Wind currently has garnered about 750,000 customers, or less than 10 per cent of any of the Big Three: Rogers (TSX:RCI.B), Telus (TSX:T) and BCE’s Bell (TSX:BCE), since it entered the wireless market in 2009.
Lacavera says that Wind offers customers more clarity on the cost of service, since it offers unlimited data plans that avoid overage fees. It also allows customers to hook up their own phones or devices to its network, or buy them through Wind.
“You know, we’re not the fastest. We’re not the cheapest. We’re none of those things. We’re good value for your money and I think we deliver a good, solid customer experience,” Lacavera said.

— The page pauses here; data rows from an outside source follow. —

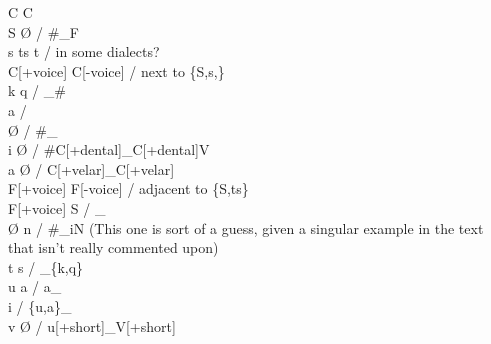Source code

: \documentclass[11pt]{article}
\begin{document}
C\textipa{:} \textrightarrow\hspace{0pt} C \\
S \textrightarrow\hspace{0pt} \O\hspace{0pt} / \#_F \\
s \textrightarrow\hspace{0pt} ts \textrightarrow\hspace{0pt} t / in some dialects? \\
C[+voice] \textrightarrow\hspace{0pt} C[-voice] / next to \{S,s,\} \\
 \textrightarrow\hspace{0pt} k q / _\# \\
 \textrightarrow\hspace{0pt} a / \\
 \textrightarrow\hspace{0pt} \O\hspace{0pt} / \#_ \\
i \textrightarrow\hspace{0pt} \O\hspace{0pt} / \#C[+dental]_C[+dental]V \\
a \textrightarrow\hspace{0pt} \O\hspace{0pt} / C[+velar]_C[+velar] \\
F[+voice] \textrightarrow\hspace{0pt} F[-voice] / adjacent to \{S,ts\} \\
F[+voice] \textrightarrow\hspace{0pt} S / _ \\
\O \textrightarrow\hspace{0pt} n / \#_iN (This one is sort of a guess, given a singular example in the text that isn't really commented upon) \\
t \textrightarrow\hspace{0pt} s / _\{k,q\} \\
u \textrightarrow\hspace{0pt} a / a_ \\
 \textrightarrow\hspace{0pt} i / \{u,a\}_ \\
v \textrightarrow\hspace{0pt} \O\hspace{0pt} / u[+short]_V[+short] \\
\end{document}
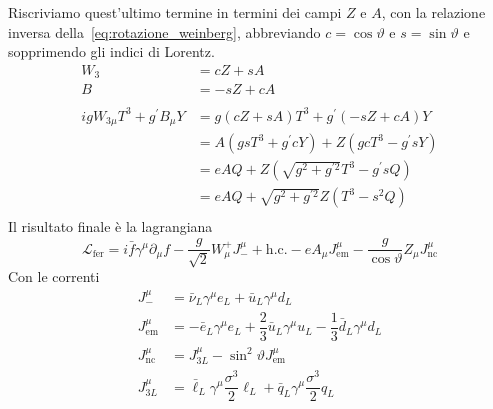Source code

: \documentclass[italian,a4paper]{article}
\theoremstyle{definition}
\newcommand{\lagrfer}{\ensuremath{\mathscr{L}_{\text{fer}}}}
\newcommand{\dimu}{\ensuremath{\partial_{\mu}}}
\renewcommand{\theta}{\vartheta}
\begin{document}
Riscriviamo quest'ultimo termine in termini dei campi $Z$ e $A$, con la
relazione inversa della~\eqref{eq:rotazione_weinberg}, abbreviando
$c = \cos \theta$ e $s = \sin \theta$ e sopprimendo gli indici di
Lorentz.
\begin{align*}
    W_3 &= cZ + sA\\
    B &= -sZ + cA\\
    \\
    i g W_{3\mu}T^3 + g^{\prime} B_\mu Y &= 
    g (cZ + sA) T^3 +
    g^{\prime}(-sZ + cA) Y\\
    &= 
    A (gsT^3 + g^{\prime}c Y) +
    Z (gcT^3 - g^{\prime}s Y)\\
    &= 
    eAQ + 
    Z(\sqrt{g^2 + g^{\prime 2}} T^3 - g^{\prime}s Q)\\
    &= 
    eAQ + 
    \sqrt{g^2 + g^{\prime 2}} Z(T^3 - s^2 Q)\\
\end{align*}
Il risultato finale \`e la lagrangiana
\begin{equation*}
    \lagrfer =
    i \bar{f}\gamma^\mu\dimu f -
    \dfrac{g}{\sqrt{2}}W^+_\mu J^{\mu}_- + \text{h.c.} -
    e A_\mu J^{\mu}_{\text{em}}
    - \dfrac{g}{\cos \theta} Z_\mu J^\mu_{\text{nc}}
\end{equation*}
Con le correnti
\begin{align*}
    J^{\mu}_- &= \bar{\nu}_L \gamma^\mu e_L + \bar{u}_L \gamma^\mu d_L \\
    J^{\mu}_{\text{em}} &= -\bar{e}_L \gamma^\mu e_L
    + \dfrac{2}{3}\bar{u}_L \gamma^\mu u_L
    - \dfrac{1}{3}\bar{d}_L \gamma^\mu d_L
    \\
    J^{\mu}_{\text{nc}} &= J^\mu_{3L} - \sin^2 \theta J_{\text{em}}^\mu\\
    J^\mu_{3L} &= \bar{\ell}_L \gamma^\mu \dfrac{\sigma^3}{2}\ell_L +
    \bar{q}_L \gamma^\mu \dfrac{\sigma^3}{2}q_L 
\end{align*}
\end{document}
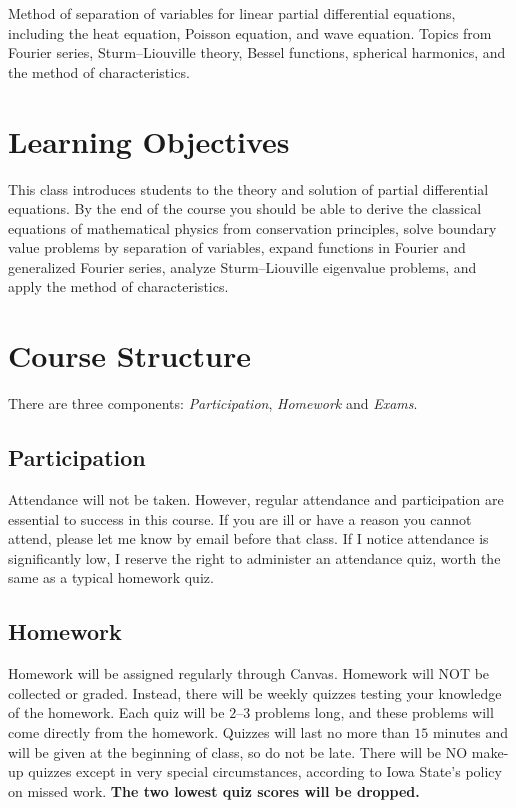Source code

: \documentclass[11pt]{amsart}
\begin{document}
\begin{raggedright}
Method of separation of variables for linear partial
differential equations, including the heat equation, Poisson equation, and wave
equation.  Topics from Fourier series, Sturm--Liouville theory, Bessel functions,
spherical harmonics, and the method of characteristics.

\section{Learning Objectives}

This class introduces students to the theory and
solution of partial differential equations.  By the end of the course you should be
able to derive the classical equations of mathematical physics from conservation
principles, solve boundary value problems by separation of variables, expand functions
in Fourier and generalized Fourier series, analyze Sturm--Liouville eigenvalue
problems, and apply the method of characteristics.

\section{Course Structure}

There are three components: \emph{Participation},
\emph{Homework} and \emph{Exams}.

\subsection{Participation}

Attendance will not be taken.  However, regular attendance
and participation are essential to success in this course.  If you are ill or have a
reason you cannot attend, please let me know by email before that class.  If I notice
attendance is significantly low, I reserve the right to administer an attendance quiz,
worth the same as a typical homework quiz.

\subsection{Homework}

Homework will be assigned regularly through Canvas.  Homework will
NOT be collected or graded.  Instead, there will be weekly quizzes testing your
knowledge of the homework.  Each quiz will be $2$--$3$ problems long, and these
problems will come directly from the homework.  Quizzes will last no more than $15$
minutes and will be given at the beginning of class, so do not be late.  There will be
NO make-up quizzes except in very special circumstances, according to Iowa State's
policy on missed work.  \textbf{The two lowest quiz scores will be dropped.}


\end{raggedright}
\end{document}

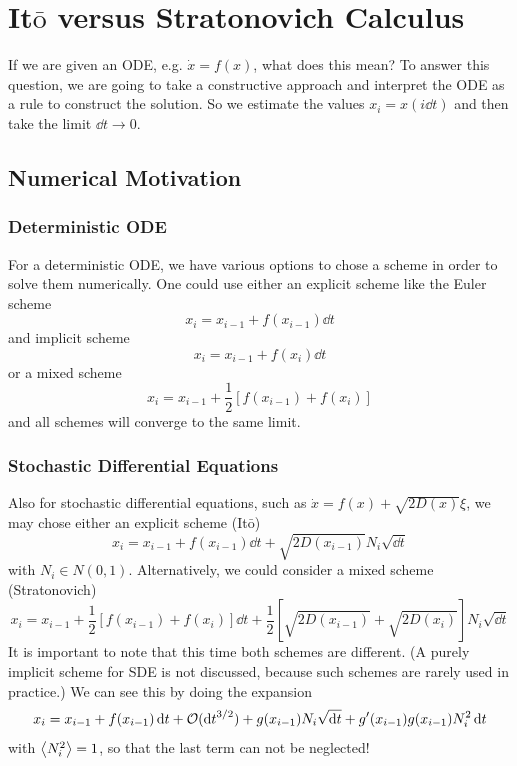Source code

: \documentclass{/home/ben/Templates/notebook}
\begin{document}
	\chapter{It$\bar{\mathrm{o}}$ versus Stratonovich Calculus}
	
	If we are given an ODE, e.g. $\dot{x} = f(x)$, what does this mean? To answer this question, we are going to take a constructive approach and interpret the ODE as a rule to construct the solution. So we estimate the values $x_i = x(i \dd{t})$ and then take the limit $\dd{t} \to 0$.
	
	\section{Numerical Motivation}
	
	\subsection*{Deterministic ODE} 
	
	For a deterministic ODE, we have various options to chose a scheme in order to solve them numerically. One could use either an explicit scheme like the Euler scheme 
	\begin{equation}
	x_i = x_{i-1} + f(x_{i-1}) \dd{t}
	\end{equation}
	and implicit scheme 
	\begin{equation}
	x_i = x_{i-1} + f(x_i) \dd{t}
	\end{equation}
	or a mixed scheme
	\begin{equation}
	x_i = x_{i-1} + \frac{1}{2} [f(x_{i-1}) + f(x_i)]
	\end{equation}
	and all schemes will converge to the same limit.
	
	\subsection*{Stochastic Differential Equations} 
	
	Also for stochastic differential equations, such as $\dot{x} = f(x) + \sqrt{2 D(x)} \xi$, we may chose either an explicit scheme (It$\bar{\mathrm{o}}$) 
	\begin{equation}
	x_i = x_{i-1} + f(x_{i-1}) \dd{t} + \sqrt{2 D(x_{i-1})} N_i \sqrt{\dd{t}}
	\end{equation}
	with $N_i \in N(0,1)$. Alternatively, we could consider a mixed scheme (Stratonovich)
	\begin{equation}
	x_i = x_{i-1} + \frac{1}{2} [f(x_{i-1}) + f(x_i)] \dd{t} + \frac{1}{2} [\sqrt{2 D(x_{i-1})} + \sqrt{2 D(x_i)}] N_i \sqrt{\dd{t}}
	\end{equation}
	It is important to note that this time both schemes are different. (A purely implicit scheme for SDE is not discussed, because such schemes are rarely used in practice.) We can see this by doing the expansion
	\begin{equation}
	x_i = x_{i-1} + f(x_{i-1}) \dd{t} + \mathcal{O}(\dd{t}^{3/2}) + g(x_{i-1}) N_i \sqrt{\dd{t}} + g'(x_{i-1}) g(x_{i-1}) N_i^2 \dd{t}
	\end{equation}
	with $\expval{N_i^2} = 1$, so that the last term can not be neglected!
	
\end{document}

The new investment group includes West Face Capital, a Toronto-based private equity firm. Other financial partners include Tannenbaum Capital Partners, LG Capital Investors, Serruya Private Equity and Novus Wireless Communications.
Though Wind hasn’t faced the same type of financial problems that pushed other small carriers Mobilicity and Public Mobile into court-supervised protection, it has had difficulty raising funds for capital investments that could speed its growth by allowing it to expand and improve its own network.
Its network is concentrated in populated areas of Ontario, Alberta and British Columbia but requires access to one of the Big three’s national networks or partnerships with other small carriers, and likely will for some time to come.
Barclays telecom analyst Phillip Huang said that a revitalized Wind reduces the chance that Quebecor’s Videotron (TSX:QBR.B) will take the financial risk of expanding beyond its home province of Quebec at this time and take some of the competitive pressure off the three biggest players.
“From a regulatory perspective, it would satisfy the government’s goal to sustain four facilities-based wireless players in each of the major markets (at least through the next federal election in October 2015), potentially lowering the urgency to adopt more disruptive policies.”